This latest volume in the TRAC Themes in Theoretical Roman Archaeology series takes up posthuman theoretical perspectives to interpret Roman material culture. These perspectives provide novel and compelling ways of grappling with theoretical problems in Roman archaeology producing new knowledge and questions about the complex relationships and interactions between humans and non-humans in Roman culture and society.
Posthumanism constitutes a multitude of theoretical positions characterised by common critiques of anthropocentrism and human exceptionalism. In part, they react to the dominance of the linguistic turn in humanistic sciences. These positions do not exclude “the human”, but instead stress the mutual relationship between matter and discourse. Moreover, they consider the agency of “non-humans”, e.g., animals, material culture, landscapes, climate, and ideas, their entanglement with humans, and the situated nature of research. Posthumanism has had substantial impacts in several fields (including critical studies, archaeology, feminist studies, even politics) but have not yet emerged in any fulsome way in Classical Studies and Classical Archaeology.

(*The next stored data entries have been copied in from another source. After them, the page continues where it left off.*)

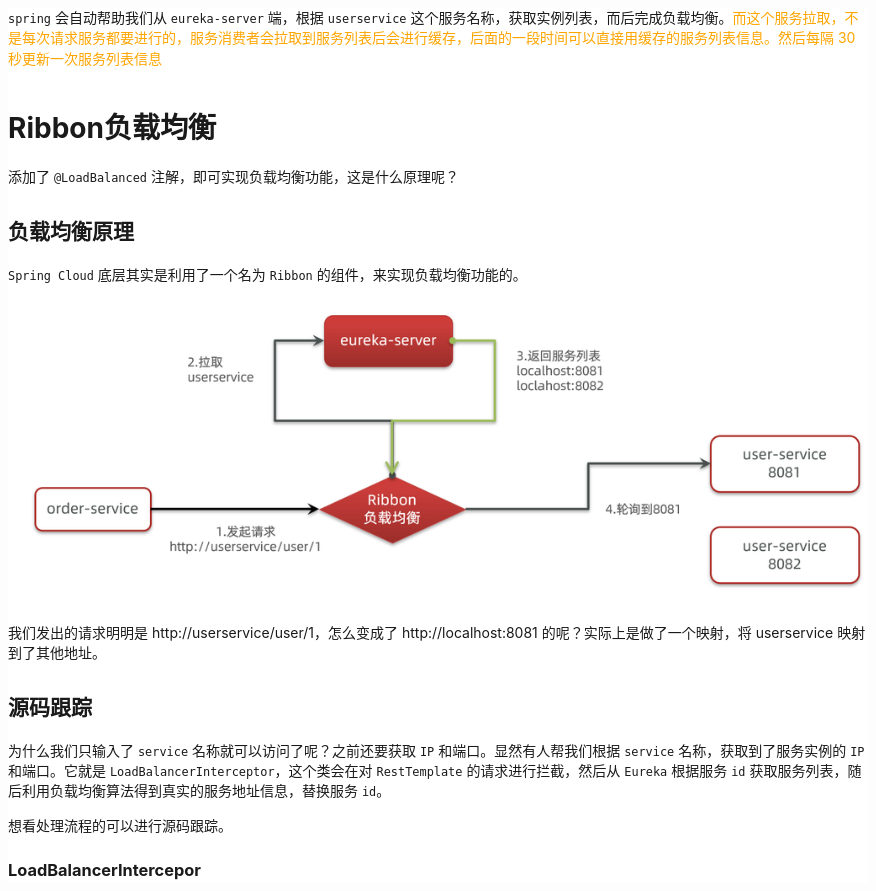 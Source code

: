 `spring` 会自动帮助我们从 `eureka-server` 端，根据 `userservice` 这个服务名称，获取实例列表，而后完成负载均衡。<span style="color:orange">而这个服务拉取，不是每次请求服务都要进行的，服务消费者会拉取到服务列表后会进行缓存，后面的一段时间可以直接用缓存的服务列表信息。然后每隔 30 秒更新一次服务列表信息</span>

# Ribbon负载均衡

添加了 `@LoadBalanced` 注解，即可实现负载均衡功能，这是什么原理呢？

## 负载均衡原理

`Spring Cloud` 底层其实是利用了一个名为 `Ribbon` 的组件，来实现负载均衡功能的。

<div align="center"><img src="assets/image-20210713224517686.png"></div>

我们发出的请求明明是 http://userservice/user/1，怎么变成了 http://localhost:8081 的呢？实际上是做了一个映射，将 userservice 映射到了其他地址。

## 源码跟踪

为什么我们只输入了 `service` 名称就可以访问了呢？之前还要获取 `IP` 和端口。显然有人帮我们根据 `service`  名称，获取到了服务实例的 `IP` 和端口。它就是 `LoadBalancerInterceptor`，这个类会在对 `RestTemplate` 的请求进行拦截，然后从 `Eureka` 根据服务 `id` 获取服务列表，随后利用负载均衡算法得到真实的服务地址信息，替换服务 `id`。

想看处理流程的可以进行源码跟踪。

### LoadBalancerIntercepor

This is the first volume on these themes in Roman Archaeology, aimed at providing valuable perspectives into Roman myth, art and material culture, displacing and complicating notions of human exceptionalism and individualist subjectivity. Contributions consider non-human agencies, particularly animal, material, environmental, and divine agencies, critiques of binary oppositions and gender roles, and the Anthropocene. Ultimately, the papers stress that humans and non-humans are entangled and imbricated in larger systems: we are all post-human.